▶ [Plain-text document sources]
──────────

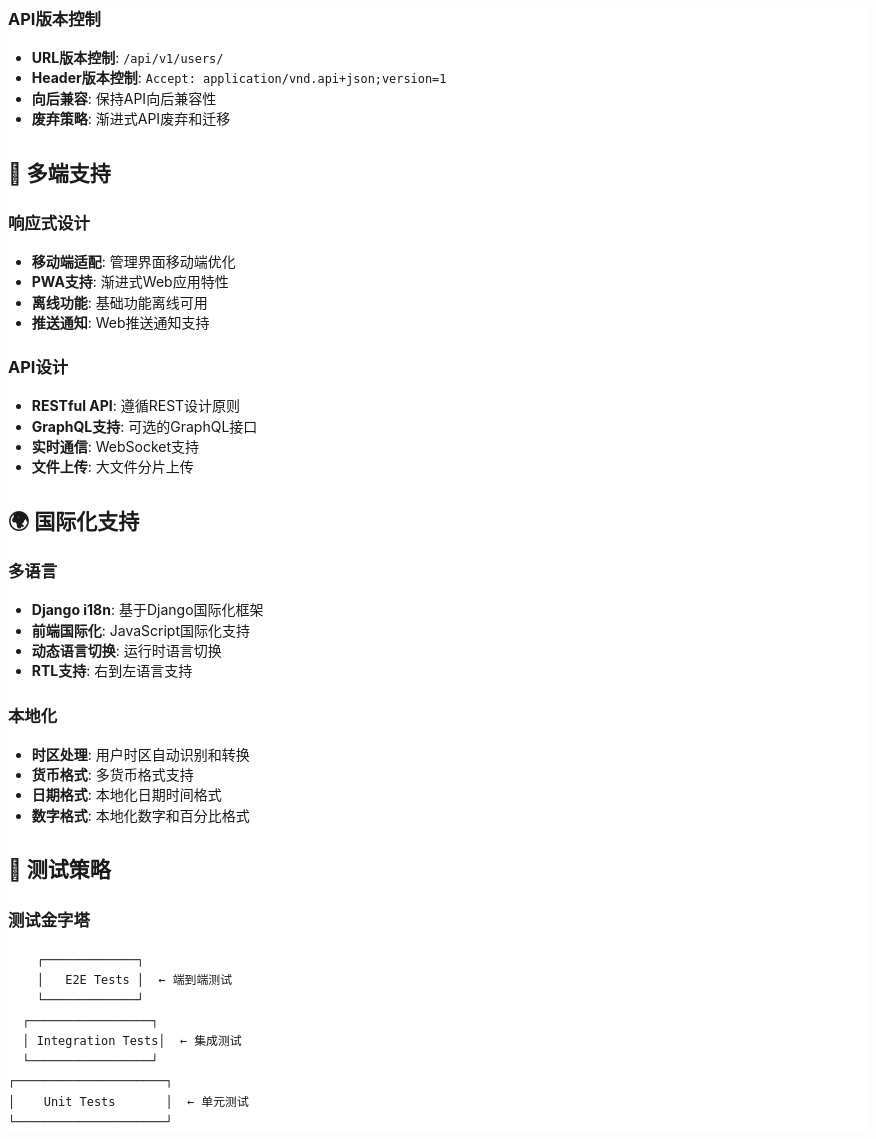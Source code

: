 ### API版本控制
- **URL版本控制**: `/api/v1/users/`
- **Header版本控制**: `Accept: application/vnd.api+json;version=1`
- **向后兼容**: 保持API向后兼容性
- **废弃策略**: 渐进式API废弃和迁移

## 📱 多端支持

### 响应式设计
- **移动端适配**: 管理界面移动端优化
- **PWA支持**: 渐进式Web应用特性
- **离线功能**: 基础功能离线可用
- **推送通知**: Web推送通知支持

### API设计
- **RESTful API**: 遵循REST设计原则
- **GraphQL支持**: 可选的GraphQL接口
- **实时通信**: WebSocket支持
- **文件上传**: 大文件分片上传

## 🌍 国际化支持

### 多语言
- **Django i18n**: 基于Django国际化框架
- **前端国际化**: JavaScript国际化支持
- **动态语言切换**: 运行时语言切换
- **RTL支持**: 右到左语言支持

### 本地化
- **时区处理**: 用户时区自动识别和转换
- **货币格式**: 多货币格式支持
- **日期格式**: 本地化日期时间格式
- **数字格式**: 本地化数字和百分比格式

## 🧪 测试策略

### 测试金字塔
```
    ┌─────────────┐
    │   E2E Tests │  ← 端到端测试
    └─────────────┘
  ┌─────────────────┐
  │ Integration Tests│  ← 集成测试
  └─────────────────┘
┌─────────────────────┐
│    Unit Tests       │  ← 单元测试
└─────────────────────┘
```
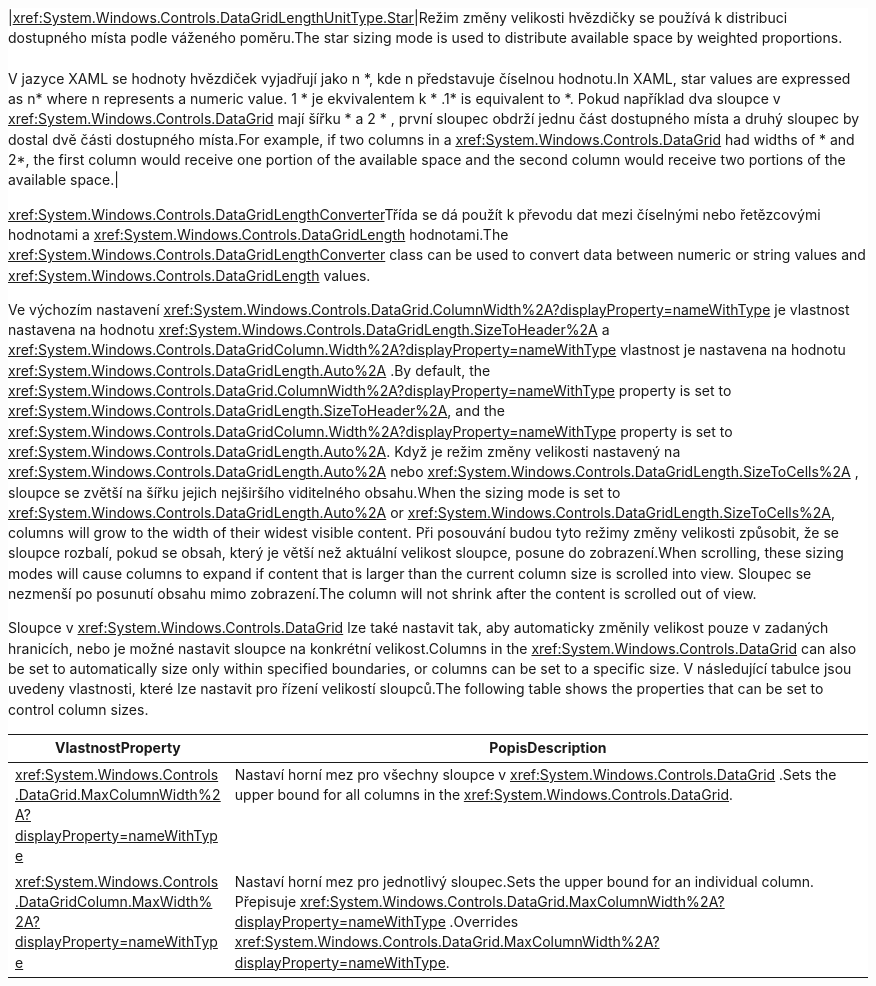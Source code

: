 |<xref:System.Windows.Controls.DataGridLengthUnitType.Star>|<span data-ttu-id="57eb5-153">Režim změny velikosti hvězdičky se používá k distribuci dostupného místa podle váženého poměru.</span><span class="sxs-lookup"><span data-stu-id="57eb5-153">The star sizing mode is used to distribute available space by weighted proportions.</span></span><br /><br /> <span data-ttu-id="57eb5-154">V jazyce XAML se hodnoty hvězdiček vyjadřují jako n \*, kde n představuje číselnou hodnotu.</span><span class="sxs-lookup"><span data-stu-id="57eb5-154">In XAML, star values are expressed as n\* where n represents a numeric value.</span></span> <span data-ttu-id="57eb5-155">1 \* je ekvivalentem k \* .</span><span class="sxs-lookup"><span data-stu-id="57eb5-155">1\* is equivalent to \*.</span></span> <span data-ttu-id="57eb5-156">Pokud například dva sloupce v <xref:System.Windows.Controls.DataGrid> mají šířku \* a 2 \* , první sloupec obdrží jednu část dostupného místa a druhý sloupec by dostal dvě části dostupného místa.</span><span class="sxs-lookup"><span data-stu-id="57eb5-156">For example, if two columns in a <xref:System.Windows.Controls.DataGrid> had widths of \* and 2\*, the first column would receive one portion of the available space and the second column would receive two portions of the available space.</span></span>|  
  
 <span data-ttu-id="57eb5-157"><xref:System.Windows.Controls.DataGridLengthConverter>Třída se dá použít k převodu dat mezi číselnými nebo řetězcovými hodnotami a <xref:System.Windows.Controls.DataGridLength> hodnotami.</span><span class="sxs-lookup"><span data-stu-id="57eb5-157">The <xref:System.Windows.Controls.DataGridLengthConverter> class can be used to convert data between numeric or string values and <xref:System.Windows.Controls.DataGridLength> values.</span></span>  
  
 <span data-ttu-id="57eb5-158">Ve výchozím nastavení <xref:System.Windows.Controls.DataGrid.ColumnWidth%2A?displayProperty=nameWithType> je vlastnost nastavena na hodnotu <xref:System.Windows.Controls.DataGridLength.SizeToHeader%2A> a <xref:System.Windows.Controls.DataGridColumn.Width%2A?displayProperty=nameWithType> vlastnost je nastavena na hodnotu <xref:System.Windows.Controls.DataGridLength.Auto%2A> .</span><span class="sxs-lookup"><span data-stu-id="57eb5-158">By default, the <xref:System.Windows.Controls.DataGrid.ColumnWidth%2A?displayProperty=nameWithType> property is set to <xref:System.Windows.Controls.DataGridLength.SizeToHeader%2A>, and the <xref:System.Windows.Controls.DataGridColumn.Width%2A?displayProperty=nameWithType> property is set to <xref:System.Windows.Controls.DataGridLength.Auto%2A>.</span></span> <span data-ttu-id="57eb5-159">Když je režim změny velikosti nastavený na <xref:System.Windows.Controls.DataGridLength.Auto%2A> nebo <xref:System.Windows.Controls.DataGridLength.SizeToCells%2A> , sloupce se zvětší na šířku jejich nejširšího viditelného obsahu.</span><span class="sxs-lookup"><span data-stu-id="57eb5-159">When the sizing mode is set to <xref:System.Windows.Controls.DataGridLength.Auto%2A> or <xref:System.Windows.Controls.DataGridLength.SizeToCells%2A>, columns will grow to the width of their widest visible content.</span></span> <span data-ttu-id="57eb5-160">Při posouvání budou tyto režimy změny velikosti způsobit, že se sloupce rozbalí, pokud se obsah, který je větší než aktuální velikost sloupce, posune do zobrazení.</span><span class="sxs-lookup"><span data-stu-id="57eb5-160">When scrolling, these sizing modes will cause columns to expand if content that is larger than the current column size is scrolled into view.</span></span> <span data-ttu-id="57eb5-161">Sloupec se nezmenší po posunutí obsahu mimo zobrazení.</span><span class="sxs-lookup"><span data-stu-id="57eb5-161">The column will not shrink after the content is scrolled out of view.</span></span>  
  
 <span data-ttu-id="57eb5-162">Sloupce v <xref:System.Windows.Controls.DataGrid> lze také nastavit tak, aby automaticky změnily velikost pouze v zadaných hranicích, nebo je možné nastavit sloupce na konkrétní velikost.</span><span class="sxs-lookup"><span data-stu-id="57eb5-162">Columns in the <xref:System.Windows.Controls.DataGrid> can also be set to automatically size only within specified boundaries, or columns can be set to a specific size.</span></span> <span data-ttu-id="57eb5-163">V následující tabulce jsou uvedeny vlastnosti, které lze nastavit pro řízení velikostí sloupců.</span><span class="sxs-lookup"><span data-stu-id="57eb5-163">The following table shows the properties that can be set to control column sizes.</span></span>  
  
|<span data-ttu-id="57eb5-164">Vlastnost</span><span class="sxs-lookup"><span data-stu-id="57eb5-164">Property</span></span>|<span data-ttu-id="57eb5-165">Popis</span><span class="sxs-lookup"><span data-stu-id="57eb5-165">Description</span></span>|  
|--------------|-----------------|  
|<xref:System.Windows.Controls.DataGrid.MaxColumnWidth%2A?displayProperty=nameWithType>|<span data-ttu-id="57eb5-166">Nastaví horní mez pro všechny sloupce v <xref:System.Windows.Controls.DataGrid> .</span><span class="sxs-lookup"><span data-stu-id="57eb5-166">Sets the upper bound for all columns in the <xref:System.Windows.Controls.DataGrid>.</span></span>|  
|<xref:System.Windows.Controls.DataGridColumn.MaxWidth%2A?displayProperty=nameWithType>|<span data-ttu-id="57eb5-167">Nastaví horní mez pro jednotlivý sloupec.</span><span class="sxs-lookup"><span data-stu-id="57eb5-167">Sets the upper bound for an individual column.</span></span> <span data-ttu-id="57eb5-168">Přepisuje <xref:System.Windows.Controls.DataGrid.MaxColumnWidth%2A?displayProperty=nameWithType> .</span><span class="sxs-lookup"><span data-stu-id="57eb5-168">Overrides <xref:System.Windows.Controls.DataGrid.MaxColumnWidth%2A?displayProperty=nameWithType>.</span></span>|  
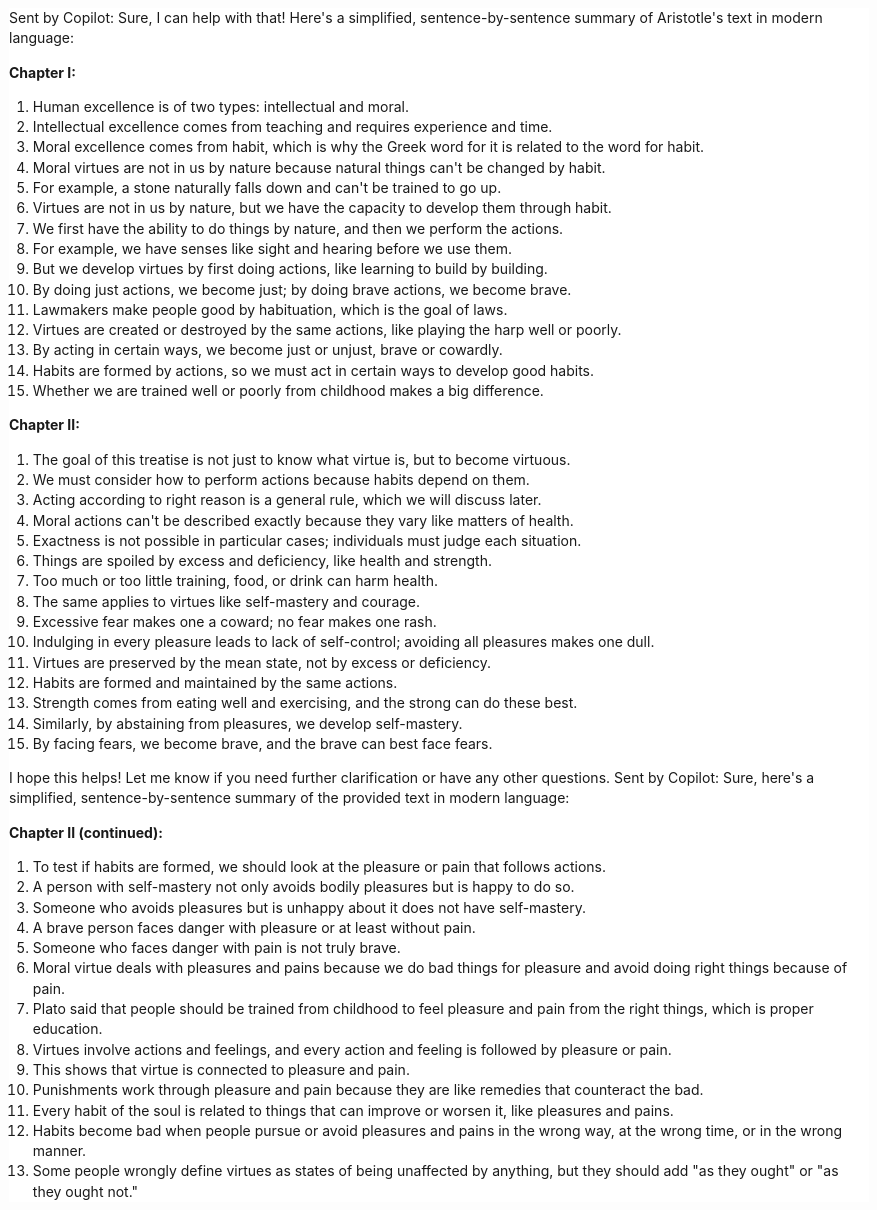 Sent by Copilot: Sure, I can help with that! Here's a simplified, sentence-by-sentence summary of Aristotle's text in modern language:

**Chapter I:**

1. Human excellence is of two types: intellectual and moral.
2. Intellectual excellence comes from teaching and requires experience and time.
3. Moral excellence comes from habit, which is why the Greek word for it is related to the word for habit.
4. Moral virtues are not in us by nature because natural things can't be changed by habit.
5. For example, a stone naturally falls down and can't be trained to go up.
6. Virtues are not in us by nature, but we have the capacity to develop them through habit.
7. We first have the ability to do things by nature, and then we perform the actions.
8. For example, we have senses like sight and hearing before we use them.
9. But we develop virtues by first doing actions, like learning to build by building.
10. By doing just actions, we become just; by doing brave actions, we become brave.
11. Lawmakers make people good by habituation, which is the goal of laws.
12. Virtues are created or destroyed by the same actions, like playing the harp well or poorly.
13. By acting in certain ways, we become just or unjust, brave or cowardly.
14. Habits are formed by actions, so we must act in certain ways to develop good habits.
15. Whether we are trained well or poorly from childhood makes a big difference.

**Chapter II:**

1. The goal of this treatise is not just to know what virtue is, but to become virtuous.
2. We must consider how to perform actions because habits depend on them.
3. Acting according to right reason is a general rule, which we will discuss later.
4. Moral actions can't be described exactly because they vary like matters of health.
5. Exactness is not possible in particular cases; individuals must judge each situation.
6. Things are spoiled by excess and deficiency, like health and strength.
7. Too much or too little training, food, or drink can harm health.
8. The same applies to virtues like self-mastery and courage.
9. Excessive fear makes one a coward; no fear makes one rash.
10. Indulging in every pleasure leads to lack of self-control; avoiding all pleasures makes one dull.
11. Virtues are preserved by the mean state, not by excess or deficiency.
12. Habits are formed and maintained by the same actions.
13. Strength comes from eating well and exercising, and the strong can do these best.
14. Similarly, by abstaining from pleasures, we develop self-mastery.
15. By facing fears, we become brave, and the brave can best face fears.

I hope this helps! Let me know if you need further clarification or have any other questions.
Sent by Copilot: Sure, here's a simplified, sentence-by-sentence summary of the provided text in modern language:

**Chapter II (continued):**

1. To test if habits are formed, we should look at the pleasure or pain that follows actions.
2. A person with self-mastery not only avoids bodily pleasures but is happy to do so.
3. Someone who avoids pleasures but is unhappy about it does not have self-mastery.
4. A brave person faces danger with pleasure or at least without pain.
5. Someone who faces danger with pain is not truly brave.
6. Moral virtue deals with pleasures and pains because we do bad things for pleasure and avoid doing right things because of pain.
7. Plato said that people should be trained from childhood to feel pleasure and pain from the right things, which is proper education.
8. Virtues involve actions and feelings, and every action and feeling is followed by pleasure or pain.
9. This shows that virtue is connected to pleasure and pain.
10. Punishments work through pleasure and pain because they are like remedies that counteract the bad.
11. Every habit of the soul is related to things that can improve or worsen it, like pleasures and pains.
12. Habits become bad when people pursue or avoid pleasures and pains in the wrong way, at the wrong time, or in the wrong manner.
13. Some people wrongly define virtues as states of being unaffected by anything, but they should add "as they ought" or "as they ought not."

──────────

▶ [Task item] Considering the records above, state how many lines contain the word "comes", with nothing else in your reply.

▶ [Answer box] 3